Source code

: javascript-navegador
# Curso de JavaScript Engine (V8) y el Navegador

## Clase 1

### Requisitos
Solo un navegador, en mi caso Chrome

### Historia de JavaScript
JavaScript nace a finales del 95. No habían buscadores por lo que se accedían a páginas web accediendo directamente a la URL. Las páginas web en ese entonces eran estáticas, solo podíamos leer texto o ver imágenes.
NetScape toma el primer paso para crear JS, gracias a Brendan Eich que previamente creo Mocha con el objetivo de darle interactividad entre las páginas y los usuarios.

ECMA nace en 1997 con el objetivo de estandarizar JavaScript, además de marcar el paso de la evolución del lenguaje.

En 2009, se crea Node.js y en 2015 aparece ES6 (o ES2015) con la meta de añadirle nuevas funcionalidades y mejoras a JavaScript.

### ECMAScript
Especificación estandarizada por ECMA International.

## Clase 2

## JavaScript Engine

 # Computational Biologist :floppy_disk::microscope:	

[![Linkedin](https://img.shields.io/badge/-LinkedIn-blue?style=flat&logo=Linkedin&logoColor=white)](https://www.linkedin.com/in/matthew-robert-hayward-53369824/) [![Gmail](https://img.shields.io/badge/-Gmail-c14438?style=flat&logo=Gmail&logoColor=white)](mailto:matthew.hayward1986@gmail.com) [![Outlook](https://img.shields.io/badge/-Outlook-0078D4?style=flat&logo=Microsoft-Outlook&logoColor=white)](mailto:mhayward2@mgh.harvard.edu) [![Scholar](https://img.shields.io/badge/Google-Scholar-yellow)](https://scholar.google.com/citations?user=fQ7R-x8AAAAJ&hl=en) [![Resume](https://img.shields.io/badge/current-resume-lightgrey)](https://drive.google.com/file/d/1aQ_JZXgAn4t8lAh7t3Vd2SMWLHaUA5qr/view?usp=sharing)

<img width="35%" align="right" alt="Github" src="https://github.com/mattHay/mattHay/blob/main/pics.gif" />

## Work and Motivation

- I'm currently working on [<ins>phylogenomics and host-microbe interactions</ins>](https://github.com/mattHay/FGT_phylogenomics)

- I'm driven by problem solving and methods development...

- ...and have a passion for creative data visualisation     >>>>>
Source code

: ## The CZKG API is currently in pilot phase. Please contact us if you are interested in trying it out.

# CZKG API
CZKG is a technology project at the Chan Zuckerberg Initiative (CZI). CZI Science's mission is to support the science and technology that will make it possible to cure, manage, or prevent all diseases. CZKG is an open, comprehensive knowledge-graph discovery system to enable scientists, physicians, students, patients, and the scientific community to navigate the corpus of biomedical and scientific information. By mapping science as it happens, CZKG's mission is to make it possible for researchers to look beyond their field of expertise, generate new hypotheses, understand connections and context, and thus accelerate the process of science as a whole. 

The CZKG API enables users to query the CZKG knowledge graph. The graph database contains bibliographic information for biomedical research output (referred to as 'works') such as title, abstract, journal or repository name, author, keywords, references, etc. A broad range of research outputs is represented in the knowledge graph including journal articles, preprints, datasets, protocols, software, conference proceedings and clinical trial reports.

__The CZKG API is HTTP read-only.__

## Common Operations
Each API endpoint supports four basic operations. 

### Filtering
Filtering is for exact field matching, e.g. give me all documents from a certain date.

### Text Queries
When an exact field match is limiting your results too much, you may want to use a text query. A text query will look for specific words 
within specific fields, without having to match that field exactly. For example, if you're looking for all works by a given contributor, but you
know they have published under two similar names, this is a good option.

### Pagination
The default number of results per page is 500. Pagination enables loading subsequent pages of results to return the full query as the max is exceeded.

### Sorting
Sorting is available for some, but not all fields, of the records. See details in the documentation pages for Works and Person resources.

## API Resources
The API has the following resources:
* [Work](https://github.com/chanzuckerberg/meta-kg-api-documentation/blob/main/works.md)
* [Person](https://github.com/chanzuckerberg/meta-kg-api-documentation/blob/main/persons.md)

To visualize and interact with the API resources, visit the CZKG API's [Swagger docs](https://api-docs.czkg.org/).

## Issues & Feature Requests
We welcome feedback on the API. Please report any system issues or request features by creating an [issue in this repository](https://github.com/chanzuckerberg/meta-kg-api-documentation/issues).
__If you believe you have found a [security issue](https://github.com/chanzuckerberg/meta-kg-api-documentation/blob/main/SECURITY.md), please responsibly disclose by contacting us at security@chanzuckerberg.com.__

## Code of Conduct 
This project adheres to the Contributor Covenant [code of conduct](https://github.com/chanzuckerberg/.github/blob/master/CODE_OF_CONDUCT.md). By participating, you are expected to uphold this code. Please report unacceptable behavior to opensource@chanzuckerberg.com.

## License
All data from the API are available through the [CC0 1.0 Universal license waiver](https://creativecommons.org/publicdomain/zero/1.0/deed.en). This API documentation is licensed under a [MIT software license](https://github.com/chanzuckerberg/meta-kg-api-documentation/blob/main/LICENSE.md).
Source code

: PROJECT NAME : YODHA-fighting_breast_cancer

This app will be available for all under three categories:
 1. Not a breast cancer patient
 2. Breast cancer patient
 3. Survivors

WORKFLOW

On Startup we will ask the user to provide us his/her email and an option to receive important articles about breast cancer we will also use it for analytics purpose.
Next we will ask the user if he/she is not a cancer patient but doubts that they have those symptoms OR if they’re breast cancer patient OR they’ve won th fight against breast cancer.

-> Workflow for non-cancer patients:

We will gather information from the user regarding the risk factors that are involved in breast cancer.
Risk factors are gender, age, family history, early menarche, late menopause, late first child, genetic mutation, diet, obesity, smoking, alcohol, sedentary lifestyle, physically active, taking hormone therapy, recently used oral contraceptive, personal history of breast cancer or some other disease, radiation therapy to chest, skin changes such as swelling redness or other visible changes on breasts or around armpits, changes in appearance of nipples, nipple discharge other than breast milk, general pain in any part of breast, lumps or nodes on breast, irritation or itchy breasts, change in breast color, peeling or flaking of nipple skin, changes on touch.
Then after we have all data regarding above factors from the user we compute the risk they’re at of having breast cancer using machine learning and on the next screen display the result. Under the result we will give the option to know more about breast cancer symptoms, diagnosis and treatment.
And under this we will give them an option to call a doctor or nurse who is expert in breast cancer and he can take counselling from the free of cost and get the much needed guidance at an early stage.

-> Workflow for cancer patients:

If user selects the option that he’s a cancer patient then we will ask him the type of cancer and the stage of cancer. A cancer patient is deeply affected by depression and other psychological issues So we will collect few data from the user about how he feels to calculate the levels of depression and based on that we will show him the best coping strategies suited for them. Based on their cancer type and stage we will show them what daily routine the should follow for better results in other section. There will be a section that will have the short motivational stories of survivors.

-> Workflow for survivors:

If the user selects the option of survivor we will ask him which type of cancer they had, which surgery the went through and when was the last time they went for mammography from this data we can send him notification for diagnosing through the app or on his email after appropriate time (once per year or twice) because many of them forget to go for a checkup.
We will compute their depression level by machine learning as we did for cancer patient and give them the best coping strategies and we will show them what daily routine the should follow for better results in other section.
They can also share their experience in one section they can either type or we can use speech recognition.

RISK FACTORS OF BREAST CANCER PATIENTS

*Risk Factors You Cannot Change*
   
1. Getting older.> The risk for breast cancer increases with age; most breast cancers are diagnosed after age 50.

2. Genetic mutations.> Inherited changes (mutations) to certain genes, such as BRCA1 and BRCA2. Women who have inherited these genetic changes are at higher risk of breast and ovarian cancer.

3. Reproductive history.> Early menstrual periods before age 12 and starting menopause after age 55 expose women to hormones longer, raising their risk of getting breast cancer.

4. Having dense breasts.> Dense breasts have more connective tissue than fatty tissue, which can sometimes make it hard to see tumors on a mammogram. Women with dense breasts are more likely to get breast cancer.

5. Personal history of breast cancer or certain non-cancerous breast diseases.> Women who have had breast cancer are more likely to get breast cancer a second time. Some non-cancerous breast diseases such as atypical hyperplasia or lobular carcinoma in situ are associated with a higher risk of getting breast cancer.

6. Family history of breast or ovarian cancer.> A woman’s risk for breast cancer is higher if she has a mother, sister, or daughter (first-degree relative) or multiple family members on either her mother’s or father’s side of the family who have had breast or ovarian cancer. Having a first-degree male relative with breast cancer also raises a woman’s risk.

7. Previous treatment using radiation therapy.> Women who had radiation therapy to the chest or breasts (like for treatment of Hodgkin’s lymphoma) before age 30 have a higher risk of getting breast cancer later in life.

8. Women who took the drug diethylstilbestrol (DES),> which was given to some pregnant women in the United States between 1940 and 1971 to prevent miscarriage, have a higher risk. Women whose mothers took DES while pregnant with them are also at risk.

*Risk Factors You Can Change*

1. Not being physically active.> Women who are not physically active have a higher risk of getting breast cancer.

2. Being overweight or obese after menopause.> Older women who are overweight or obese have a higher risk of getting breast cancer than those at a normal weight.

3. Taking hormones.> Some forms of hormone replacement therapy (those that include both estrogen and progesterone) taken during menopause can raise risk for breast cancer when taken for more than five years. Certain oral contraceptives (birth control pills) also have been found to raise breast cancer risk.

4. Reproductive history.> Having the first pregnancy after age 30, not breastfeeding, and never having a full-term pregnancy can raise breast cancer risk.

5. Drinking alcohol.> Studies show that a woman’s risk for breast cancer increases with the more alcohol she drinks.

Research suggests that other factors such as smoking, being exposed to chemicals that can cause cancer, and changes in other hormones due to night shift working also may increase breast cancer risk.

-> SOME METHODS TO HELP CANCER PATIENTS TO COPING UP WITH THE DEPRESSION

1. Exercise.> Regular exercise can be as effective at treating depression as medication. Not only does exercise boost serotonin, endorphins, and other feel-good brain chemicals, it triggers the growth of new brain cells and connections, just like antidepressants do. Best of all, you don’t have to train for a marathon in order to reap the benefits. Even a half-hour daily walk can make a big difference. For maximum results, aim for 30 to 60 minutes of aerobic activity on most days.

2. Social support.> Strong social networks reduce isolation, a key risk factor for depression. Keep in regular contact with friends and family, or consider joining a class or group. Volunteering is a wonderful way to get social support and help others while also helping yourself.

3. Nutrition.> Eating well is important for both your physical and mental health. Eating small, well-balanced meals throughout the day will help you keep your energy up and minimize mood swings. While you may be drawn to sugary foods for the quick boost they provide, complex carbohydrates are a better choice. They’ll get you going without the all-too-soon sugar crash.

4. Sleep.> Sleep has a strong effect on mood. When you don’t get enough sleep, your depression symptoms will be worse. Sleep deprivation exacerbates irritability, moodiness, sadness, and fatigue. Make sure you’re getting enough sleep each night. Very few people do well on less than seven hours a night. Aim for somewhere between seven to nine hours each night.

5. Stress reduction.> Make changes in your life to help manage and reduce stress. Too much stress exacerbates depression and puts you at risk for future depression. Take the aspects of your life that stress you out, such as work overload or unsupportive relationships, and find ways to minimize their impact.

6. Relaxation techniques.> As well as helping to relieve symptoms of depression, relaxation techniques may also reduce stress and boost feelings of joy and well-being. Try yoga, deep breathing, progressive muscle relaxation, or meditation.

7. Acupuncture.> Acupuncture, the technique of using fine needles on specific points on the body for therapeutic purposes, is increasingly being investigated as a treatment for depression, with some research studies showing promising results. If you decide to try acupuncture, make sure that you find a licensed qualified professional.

☆ ☆ ☆

THE PROBLEM | Copy word for word the stretch of entries above from the line that has "This app will" through the line that has "Then after we", both ends included, and nothing outside it.

RESULT OF THE EXERCISE |
This app will be available for all under three categories:
 1. Not a breast cancer patient
 2. Breast cancer patient
 3. Survivors

WORKFLOW

On Startup we will ask the user to provide us his/her email and an option to receive important articles about breast cancer we will also use it for analytics purpose.
Next we will ask the user if he/she is not a cancer patient but doubts that they have those symptoms OR if they’re breast cancer patient OR they’ve won th fight against breast cancer.

-> Workflow for non-cancer patients:

We will gather information from the user regarding the risk factors that are involved in breast cancer.
Risk factors are gender, age, family history, early menarche, late menopause, late first child, genetic mutation, diet, obesity, smoking, alcohol, sedentary lifestyle, physically active, taking hormone therapy, recently used oral contraceptive, personal history of breast cancer or some other disease, radiation therapy to chest, skin changes such as swelling redness or other visible changes on breasts or around armpits, changes in appearance of nipples, nipple discharge other than breast milk, general pain in any part of breast, lumps or nodes on breast, irritation or itchy breasts, change in breast color, peeling or flaking of nipple skin, changes on touch.
Then after we have all data regarding above factors from the user we compute the risk they’re at of having breast cancer using machine learning and on the next screen display the result. Under the result we will give the option to know more about breast cancer symptoms, diagnosis and treatment.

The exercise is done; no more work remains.